A área imobiliária do Carrefour, a Property Division, identificou 40 lojas ou terrenos que podem mudar para tentar se tornar mais rentáveis. O shopping na região dos Jardins é um exemplo. Outro é o hipermercado na Marginal Pinheiros, na zona sul de São Paulo, que será transformado num complexo com torre de escritórios e de apartamentos. Planos parecidos estão sendo discutidos para Brasília, Goiânia e Belo Horizonte.
EXAME apurou que a ideia de transformar parte das lojas e terrenos em unidades da marca Supeco, espécie de atacarejo compacto, foi abandonada. “Abrimos duas lojas, que não deram o retorno esperado”, diz um executivo do Carrefour que não quer ser identificado.
Com o objetivo de elevar as vendas do Atacadão, o banco Carrefour passou a emitir cartões de crédito com a bandeira dessa loja no início do ano. Até então as vendas eram apenas em dinheiro ou cheque. O banco tem 6,5 bilhões de reais em ativos e uma rentabilidade de 17%, equivalente à do Itaú e maior do que as de Bradesco e Santander. O plano, agora, é usar a base de dados de clientes com cartões do banco Carrefour para mapear seu perfil de consumo e sugerir promoções.
Especialistas e executivos do setor de varejo atribuem parte do crescimento do Carrefour a problemas enfrentados pelo Pão de Açúcar. O Casino testou modelos que não tiveram sucesso, como a separação das vendas no site e nas lojas — as operações foram integradas em 2016. Além disso, as vendas nas lojas de conveniência e na bandeira Pão de Açúcar caíram. Recentemente, o grupo começou a implementar medidas para melhorar os resultados. Foi feita uma reavaliação das lojas e algumas mudaram de bandeira — por exemplo, de supermercado Extra para Pão de Açúcar. Outra medida em curso é a transformação de lojas Extra Hiper em Assaí, marca de “atacarejo” do Pão de Açúcar. “Estamos recuperando a confiança na capacidade de execução do Pão de Açúcar”, diz Guilherme Assis, analista do banco Brasil Plural.
Os resultados têm melhorado: no primeiro semestre, as vendas aumentaram 4% (o Carrefour cresceu 8% no período). As ações subiram 34% neste ano, depois de uma queda de 50% em 2015 e 2016. Outra vantagem do Pão de Açúcar é ter começado a expandir a rede de lojas de conveniência e a operar na internet há anos. Ou seja, a parte da aprendizagem já aconteceu, enquanto o Carrefour vai começar a fase de testes agora. “O Carrefour passa por um momento de transformação. Não vamos apenas fazer mais do mesmo”, disse Abilio Diniz na cerimônia de abertura do capital na B3 (novo nome da BM&F Bovespa).

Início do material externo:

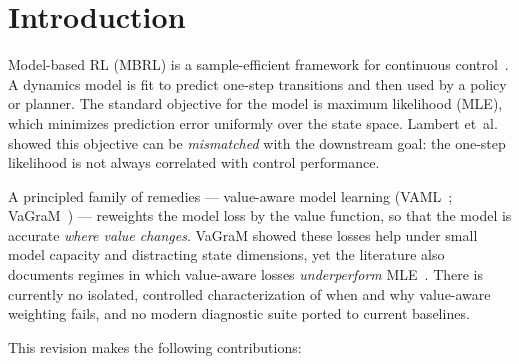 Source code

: \documentclass[11pt]{article}
\begin{document}
\section{Introduction}

Model-based RL (MBRL) is a sample-efficient framework for continuous
control~\cite{deisenroth2011pilco,janner2019mbpo,hafner2023dreamerv3,hansen2024tdmpc2}.
A dynamics model is fit to predict one-step transitions and then used by a policy or
planner. The standard objective for the model is maximum likelihood (MLE), which
minimizes prediction error uniformly over the state space. Lambert
et~al.~\cite{lambert2020objective} showed this objective can be \emph{mismatched} with
the downstream goal: the one-step likelihood is not always correlated with control
performance.

A principled family of remedies --- value-aware model learning
(VAML~\cite{farahmand2017vaml,farahmand2018itervaml}; VaGraM~\cite{voelcker2022vagram})
--- reweights the model loss by the value function, so that the model is accurate
\emph{where value changes}. VaGraM showed these losses help under small model capacity
and distracting state dimensions, yet the literature also documents regimes in which
value-aware losses \emph{underperform} MLE~\cite{voelcker2022vagram,cvaml2025,romi2026}.
There is currently no isolated, controlled characterization of when and why value-aware
weighting fails, and no modern diagnostic suite ported to current baselines.

This revision makes the following contributions:
\end{document}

Georges Plassat deixou o Carrefour em junho. O novo presidente, Alexandre Bompard, de 44 anos, foi escolhido a dedo pelos acionistas, depois de sua experiência na varejista de livros e eletrônicos Fnac. Abilio participou ativamente do processo: deu palpite na escolha da agência de seleção de executivos contratada e nas entrevistas de cada candidato.
EXAME apurou que o empresário defendia que o novo presidente viesse de fora do Carrefour e cedeu ao pedido da matriz para que fosse um executivo francês (foram avaliados candidatos de Estados Unidos, Alemanha e França). Também neste ano saiu de cena outro personagem: em agosto, Usain Bolt fez sua última competição esportiva. Para o Carrefour Brasil, a corrida está só começando.